Many will be glad to learn that there will be no more pictures taken of Poumako. It will be lifelong regret to many that there will never be another taken of his victim, Beverly Bouma.
Her husband, Henk Bouma, has said that he believed natural justice had been done.
"What goes around comes around. I have always been a believer in that. I am just so relieved that we don't have to go through the parole process.
"We don't have to face him again.
"My children still don't have a mother."
Poumako died, aged 27, on Thursday. He was serving a mandatory life sentence, with a minimum non-parole period of 13 years.
He had been to the gym on Thursday morning. He then suffered a heart attack as he played chess with a fellow convicted killer in the afternoon.
Beverly Bouma died, aged 45, in her Reporoa home during an armed robbery in November 1998. Poumako and three other young men broke in, wearing masks and gloves.
She died after being shot in the side of the neck by Poumako, who used her husband's rifle. She died naked. Poumako told one of his accomplices that he had asked her to perform a sexual act but she refused.
Now Poumako's life has also ended. It was a life which was shorter, less brutal in its end, and one which will be much less lamented.
Still, murderers have families too. Poumako has a partner, Robyn, and three children.
His lawyer, Harry Edward, believes that they have stayed loyal.
Kind words come from unexpected quarters. At the time of his arrest, Poumako, known locally and affectionately as "old Blue Boy," was described as a "likeable rogue"' by Senior Constable Eric Grace, who had been nabbing him for petty crime since Poumako was 14.
From the Murupara police station, Sergeant John Wilson says that when he arrested Poumako in 1998, for being unlawfully in a forest, he was "as good as gold."

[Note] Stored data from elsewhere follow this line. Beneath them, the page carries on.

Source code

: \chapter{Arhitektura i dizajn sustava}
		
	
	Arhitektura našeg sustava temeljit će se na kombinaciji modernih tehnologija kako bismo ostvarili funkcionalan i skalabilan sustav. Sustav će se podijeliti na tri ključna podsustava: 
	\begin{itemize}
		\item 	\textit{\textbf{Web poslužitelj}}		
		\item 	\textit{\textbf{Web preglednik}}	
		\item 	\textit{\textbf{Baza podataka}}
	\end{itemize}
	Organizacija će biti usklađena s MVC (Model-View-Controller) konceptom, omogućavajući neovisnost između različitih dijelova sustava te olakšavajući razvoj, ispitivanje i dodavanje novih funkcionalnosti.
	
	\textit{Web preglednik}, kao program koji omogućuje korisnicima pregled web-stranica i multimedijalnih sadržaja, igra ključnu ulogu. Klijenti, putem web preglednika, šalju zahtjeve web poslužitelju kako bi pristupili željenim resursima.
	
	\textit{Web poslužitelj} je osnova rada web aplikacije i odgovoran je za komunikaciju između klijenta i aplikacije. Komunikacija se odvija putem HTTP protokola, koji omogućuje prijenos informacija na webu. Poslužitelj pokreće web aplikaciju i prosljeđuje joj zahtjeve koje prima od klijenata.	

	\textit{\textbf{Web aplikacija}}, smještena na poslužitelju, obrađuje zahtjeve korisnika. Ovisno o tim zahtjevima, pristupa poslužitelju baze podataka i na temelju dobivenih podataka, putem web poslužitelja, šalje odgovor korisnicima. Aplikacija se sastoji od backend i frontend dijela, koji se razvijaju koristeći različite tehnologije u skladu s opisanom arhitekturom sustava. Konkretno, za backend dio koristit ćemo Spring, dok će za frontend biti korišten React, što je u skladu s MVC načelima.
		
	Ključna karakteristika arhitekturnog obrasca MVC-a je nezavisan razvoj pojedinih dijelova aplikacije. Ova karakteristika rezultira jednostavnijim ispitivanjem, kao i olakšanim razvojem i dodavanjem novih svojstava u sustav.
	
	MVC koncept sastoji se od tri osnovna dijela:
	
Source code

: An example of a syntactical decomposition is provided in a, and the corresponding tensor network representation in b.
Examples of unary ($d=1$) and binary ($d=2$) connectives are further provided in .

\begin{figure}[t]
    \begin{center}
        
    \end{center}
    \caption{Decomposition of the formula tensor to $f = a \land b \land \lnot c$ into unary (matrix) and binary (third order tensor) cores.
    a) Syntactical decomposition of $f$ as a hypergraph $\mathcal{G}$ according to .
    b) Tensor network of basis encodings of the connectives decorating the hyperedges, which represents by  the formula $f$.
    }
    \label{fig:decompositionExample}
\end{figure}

He was "a fairly inconsequential local, just stealing cars and doing the odd burglary. There was nothing to indicate what was going to come later.
"There was nothing threatening about 'Blue Boy' at all. Nothing to write home about."
In truth, there was not much to write about - not for anybody looking for answers.
At 12, Poumako crept into a local teacher's house and cut her hand with a knife. At 25, he was jailed for life for murder. In the years between he was arrested for growing cannabis, for stealing cars, for burglary.
He came from a "good, strong family unit," police said, the fourth of seven children.
His mother, Raewyn, did not attend court. She did not listen to the news. "He was just a typical blimmin' teenager," she said. "I'm just trying to keep out of it."
Mr Edward said: "He did not present as a violent and vicious individual. He was a surprisingly warm-hearted person who was family-oriented, who had a sense of humour. He did express significant remorse and sorrow and he could not believe what he had done."
What he and his accomplices did do was hammer the term "home invasion" into the public consciousness.
"The only way the incident could be explained is excessive alcohol, consumption of drugs. Maybe the pack mentality. It's just beyond any real analysis. It was just a crazy, unfortunate and sad incident," Mr Edward said.
There is not any why - there hardly ever is.
Which is why "crazy, unfortunate and sad" might just have to do as an epitaph for a "likeable rogue" turned brutal murderer.